I found a piece that I had written a couple of years ago during a writing meditation-- with that writers' group I mentioned earlier, as a matter of fact. (At the time I had written it, I was struggling with making time to work on my personal writing projects. I was also paying attention to far too many stories about people who had supposedly catapulted to mammoth success in no time with their writing.


I had felt paralyzed by the feeling that I needed to get busy, even though I was already busy.)


The writing meditation had involved clearing my head, greeting my higher self, and asking her what she wanted to say to me. The exercise that followed involved writing out the message I had received during the meditation, without judging or trying to overthink it as I wrote it out. Here’s what I wrote back then:


Don’t worry about comparing yourself to others – their talent, their progress, the seemingly rapid time they’ve ascended to impossible success. You have your own journey, and it’s just as valid and admirable as theirs. And you don’t know what their journey has been like. Just keep writing.


Other people have their trajectories, and I have mine.


I'm glad the muses stay in touch with my higher self, because sometimes, I'm bad at staying in touch.


My higher self prompted me to remember something else, too: 


There’s enough fabulousness to go around. 


But the muses weren’t done yet.

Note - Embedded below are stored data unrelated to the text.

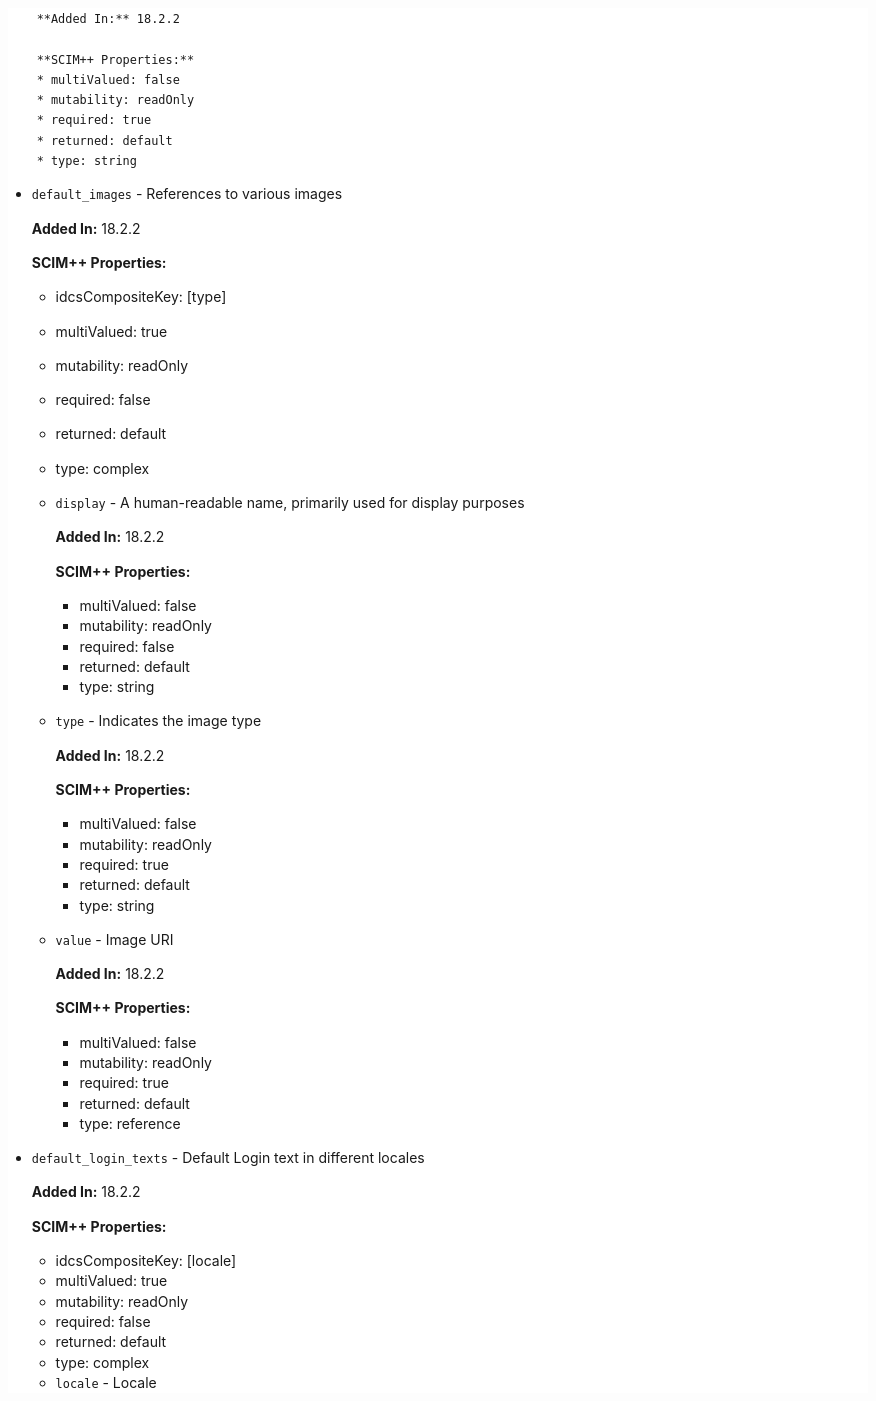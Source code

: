 		**Added In:** 18.2.2

		**SCIM++ Properties:**
		* multiValued: false
		* mutability: readOnly
		* required: true
		* returned: default
		* type: string
* `default_images` - References to various images

	**Added In:** 18.2.2

	**SCIM++ Properties:**
	* idcsCompositeKey: [type]
	* multiValued: true
	* mutability: readOnly
	* required: false
	* returned: default
	* type: complex
	* `display` - A human-readable name, primarily used for display purposes

		**Added In:** 18.2.2

		**SCIM++ Properties:**
		* multiValued: false
		* mutability: readOnly
		* required: false
		* returned: default
		* type: string
	* `type` - Indicates the image type

		**Added In:** 18.2.2

		**SCIM++ Properties:**
		* multiValued: false
		* mutability: readOnly
		* required: true
		* returned: default
		* type: string
	* `value` - Image URI

		**Added In:** 18.2.2

		**SCIM++ Properties:**
		* multiValued: false
		* mutability: readOnly
		* required: true
		* returned: default
		* type: reference
* `default_login_texts` - Default Login text in different locales

	**Added In:** 18.2.2

	**SCIM++ Properties:**
	* idcsCompositeKey: [locale]
	* multiValued: true
	* mutability: readOnly
	* required: false
	* returned: default
	* type: complex
	* `locale` - Locale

Not long after that, I received an email from a woman I’d written a bio piece about — an accomplished woman who is a professional musician, a scientist, and an author.


“Loved the bio!” She said. “You have such a knack for capturing who people are! I envy your writing gift.” (Yes, earlier, as I was researching her for the bio, I had been having thoughts like, “Wow, I’ve never been a soloist with the XX Symphony. I haven’t even invented one medical device yet. I suck.”)


“I envy your writing gift,” she had said. 


It was another small reminder that we’re all allowed to have gifts, open them, and enjoy them simultaneously, and none of those gifts will look exactly the same. And even if someone has opened hers fully before we've opened ours, neither one diminishes the other. 


Just because someone has made it to a finish line before you doesn’t mean you won’t get to yours. (Or, as often happens with creative endeavors, your finish line will be different and unexpected, anyway. And it’s likely to keep moving.) 


The word “abundance” is an annoyingly trendy word, but it is still a good word. 


Creativity and creative success are available in abundance, as are other wonderful things like love, kindness, inspiration. No matter how much of it someone else gets or uses, an infinite amount is still available to all of us. It’s not like there’s a pie, where once the pieces have been dealt out, it’s gone. 


Though from time to time, we may be inclined to compare ourselves with others we admire, it doesn’t mean we’re obligated to identify all the ways in which we don’t measure up. (And for those who can honestly say that they never compare themselves to others, or that they always come out superior in a comparison, well, bless their hearts.)


Artist and author Jill Badonsky, a mentor and friend of mine, has a tip for when you feel this way: Instead of saying, “Look at what she’s doing!” Say “Look at what we’re doing!”


Take the time to remember that both of you are rightful members of the creative world, partaking in the limitless creative energy that surrounds you... And you’re both on your own creative trajectory. 


Comparison doesn’t require that one be greater and one be less than. Look at what we’re doing! There’s enough fabulousness to go around.